**What needs to be done**
Please give back, exactly as written, only the line containing "思考：如果电脑磁盘里面存储的数据是控制高铁信号灯的红灯信号 （1）和绿灯信号 （0）" and every line after it until the data below ends.

Stored data entries:
-*-
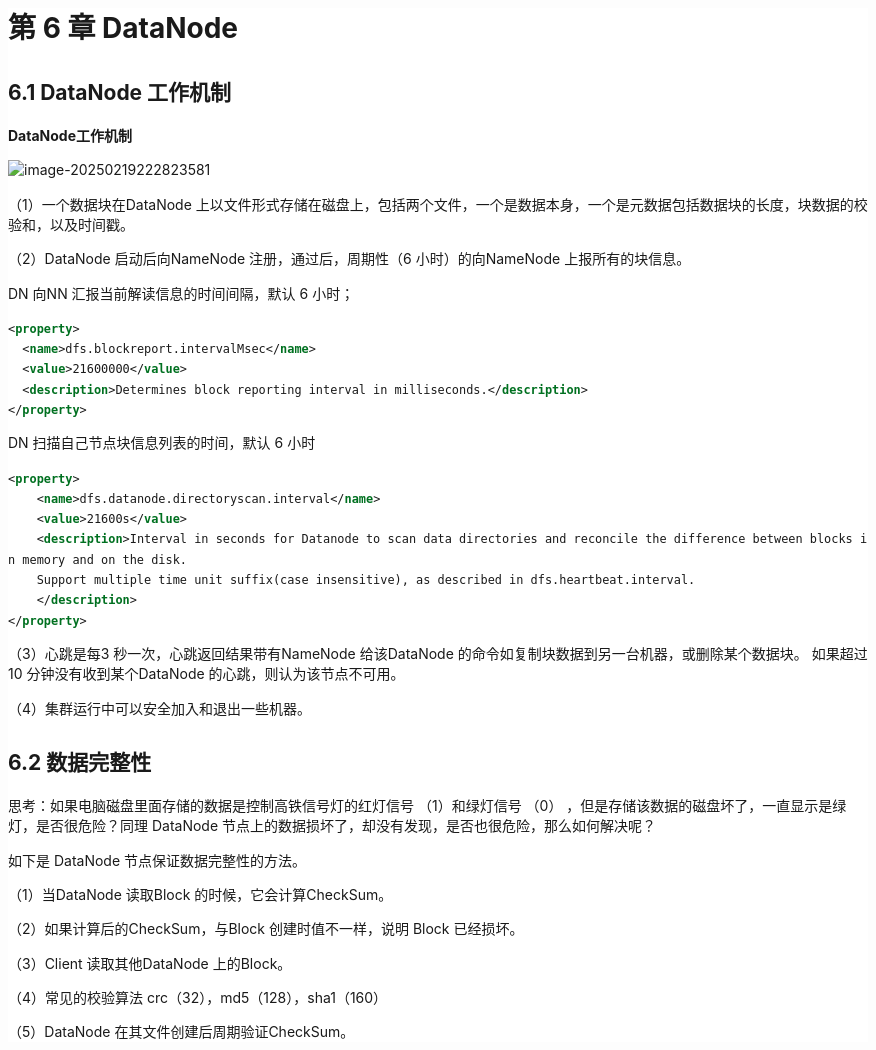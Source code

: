 # 第 6 章 DataNode

## 6.1 DataNode 工作机制

**DataNode工作机制**

![image-20250219222823581](https://raw.githubusercontent.com/onetioner/img/main/PicGo3/202502192228643.png)

（1）一个数据块在DataNode 上以文件形式存储在磁盘上，包括两个文件，一个是数据本身，一个是元数据包括数据块的长度，块数据的校验和，以及时间戳。

（2）DataNode 启动后向NameNode 注册，通过后，周期性（6 小时）的向NameNode 上报所有的块信息。

DN 向NN 汇报当前解读信息的时间间隔，默认 6 小时；

```xml
<property>
  <name>dfs.blockreport.intervalMsec</name>
  <value>21600000</value>
  <description>Determines block reporting interval in milliseconds.</description>
</property>
```

DN 扫描自己节点块信息列表的时间，默认 6 小时

```xml
<property>
    <name>dfs.datanode.directoryscan.interval</name>
    <value>21600s</value>
    <description>Interval in seconds for Datanode to scan data directories and reconcile the difference between blocks in memory and on the disk.
    Support multiple time unit suffix(case insensitive), as described in dfs.heartbeat.interval.
    </description>
</property>
```

（3）心跳是每3 秒一次，心跳返回结果带有NameNode 给该DataNode 的命令如复制块数据到另一台机器，或删除某个数据块。 如果超过10 分钟没有收到某个DataNode 的心跳，则认为该节点不可用。

（4）集群运行中可以安全加入和退出一些机器。

## 6.2 数据完整性

思考：如果电脑磁盘里面存储的数据是控制高铁信号灯的红灯信号 （1）和绿灯信号 （0） ，但是存储该数据的磁盘坏了，一直显示是绿灯，是否很危险？同理 DataNode 节点上的数据损坏了，却没有发现，是否也很危险，那么如何解决呢？

如下是 DataNode 节点保证数据完整性的方法。

（1）当DataNode 读取Block 的时候，它会计算CheckSum。

（2）如果计算后的CheckSum，与Block 创建时值不一样，说明 Block 已经损坏。

（3）Client 读取其他DataNode 上的Block。

（4）常见的校验算法 crc（32），md5（128），sha1（160）

（5）DataNode 在其文件创建后周期验证CheckSum。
-*-
**Exercise output**
思考：如果电脑磁盘里面存储的数据是控制高铁信号灯的红灯信号 （1）和绿灯信号 （0） ，但是存储该数据的磁盘坏了，一直显示是绿灯，是否很危险？同理 DataNode 节点上的数据损坏了，却没有发现，是否也很危险，那么如何解决呢？

如下是 DataNode 节点保证数据完整性的方法。

（1）当DataNode 读取Block 的时候，它会计算CheckSum。

（2）如果计算后的CheckSum，与Block 创建时值不一样，说明 Block 已经损坏。

（3）Client 读取其他DataNode 上的Block。

（4）常见的校验算法 crc（32），md5（128），sha1（160）

（5）DataNode 在其文件创建后周期验证CheckSum。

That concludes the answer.